■ PROBLEM STATEMENT
Print the records below exactly, and do not carry over any picture.

Dataset entries
>>

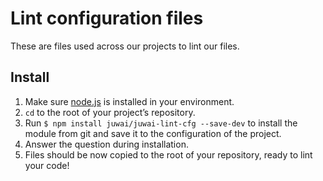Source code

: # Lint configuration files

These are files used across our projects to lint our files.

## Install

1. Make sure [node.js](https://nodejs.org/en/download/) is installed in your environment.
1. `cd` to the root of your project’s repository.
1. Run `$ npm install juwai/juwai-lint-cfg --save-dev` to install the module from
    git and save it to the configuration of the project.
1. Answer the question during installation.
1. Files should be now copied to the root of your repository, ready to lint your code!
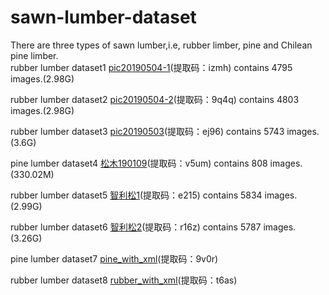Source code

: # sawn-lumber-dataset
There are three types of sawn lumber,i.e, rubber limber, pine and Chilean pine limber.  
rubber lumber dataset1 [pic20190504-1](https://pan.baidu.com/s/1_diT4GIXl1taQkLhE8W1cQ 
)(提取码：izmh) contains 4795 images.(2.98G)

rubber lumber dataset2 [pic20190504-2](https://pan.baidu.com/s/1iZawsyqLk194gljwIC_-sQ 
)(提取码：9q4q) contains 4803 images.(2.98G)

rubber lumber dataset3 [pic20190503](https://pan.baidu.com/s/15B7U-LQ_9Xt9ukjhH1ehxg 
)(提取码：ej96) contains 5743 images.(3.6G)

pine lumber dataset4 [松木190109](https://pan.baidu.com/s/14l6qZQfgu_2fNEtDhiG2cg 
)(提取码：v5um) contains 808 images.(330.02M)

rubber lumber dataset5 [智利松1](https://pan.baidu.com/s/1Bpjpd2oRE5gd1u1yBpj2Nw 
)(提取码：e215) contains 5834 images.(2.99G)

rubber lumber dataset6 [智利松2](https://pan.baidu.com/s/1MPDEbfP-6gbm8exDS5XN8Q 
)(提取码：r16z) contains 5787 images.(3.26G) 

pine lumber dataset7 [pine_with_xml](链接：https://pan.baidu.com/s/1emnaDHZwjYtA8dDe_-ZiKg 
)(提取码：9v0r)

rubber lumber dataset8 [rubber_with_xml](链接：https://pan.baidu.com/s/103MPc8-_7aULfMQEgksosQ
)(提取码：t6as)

<<

■ TASK RESULT
Source code

: # Lint configuration files

These are files used across our projects to lint our files.

## Install

1. Make sure [node.js](https://nodejs.org/en/download/) is installed in your environment.
1. `cd` to the root of your project’s repository.
1. Run `$ npm install juwai/juwai-lint-cfg --save-dev` to install the module from
    git and save it to the configuration of the project.
1. Answer the question during installation.
1. Files should be now copied to the root of your repository, ready to lint your code!
Source code

: # sawn-lumber-dataset
There are three types of sawn lumber,i.e, rubber limber, pine and Chilean pine limber.  
rubber lumber dataset1 [pic20190504-1](https://pan.baidu.com/s/1_diT4GIXl1taQkLhE8W1cQ 
)(提取码：izmh) contains 4795 images.(2.98G)

rubber lumber dataset2 [pic20190504-2](https://pan.baidu.com/s/1iZawsyqLk194gljwIC_-sQ 
)(提取码：9q4q) contains 4803 images.(2.98G)

rubber lumber dataset3 [pic20190503](https://pan.baidu.com/s/15B7U-LQ_9Xt9ukjhH1ehxg 
)(提取码：ej96) contains 5743 images.(3.6G)

pine lumber dataset4 [松木190109](https://pan.baidu.com/s/14l6qZQfgu_2fNEtDhiG2cg 
)(提取码：v5um) contains 808 images.(330.02M)

rubber lumber dataset5 [智利松1](https://pan.baidu.com/s/1Bpjpd2oRE5gd1u1yBpj2Nw 
)(提取码：e215) contains 5834 images.(2.99G)

rubber lumber dataset6 [智利松2](https://pan.baidu.com/s/1MPDEbfP-6gbm8exDS5XN8Q 
)(提取码：r16z) contains 5787 images.(3.26G) 

pine lumber dataset7 [pine_with_xml](链接：https://pan.baidu.com/s/1emnaDHZwjYtA8dDe_-ZiKg 
)(提取码：9v0r)

rubber lumber dataset8 [rubber_with_xml](链接：https://pan.baidu.com/s/103MPc8-_7aULfMQEgksosQ
)(提取码：t6as)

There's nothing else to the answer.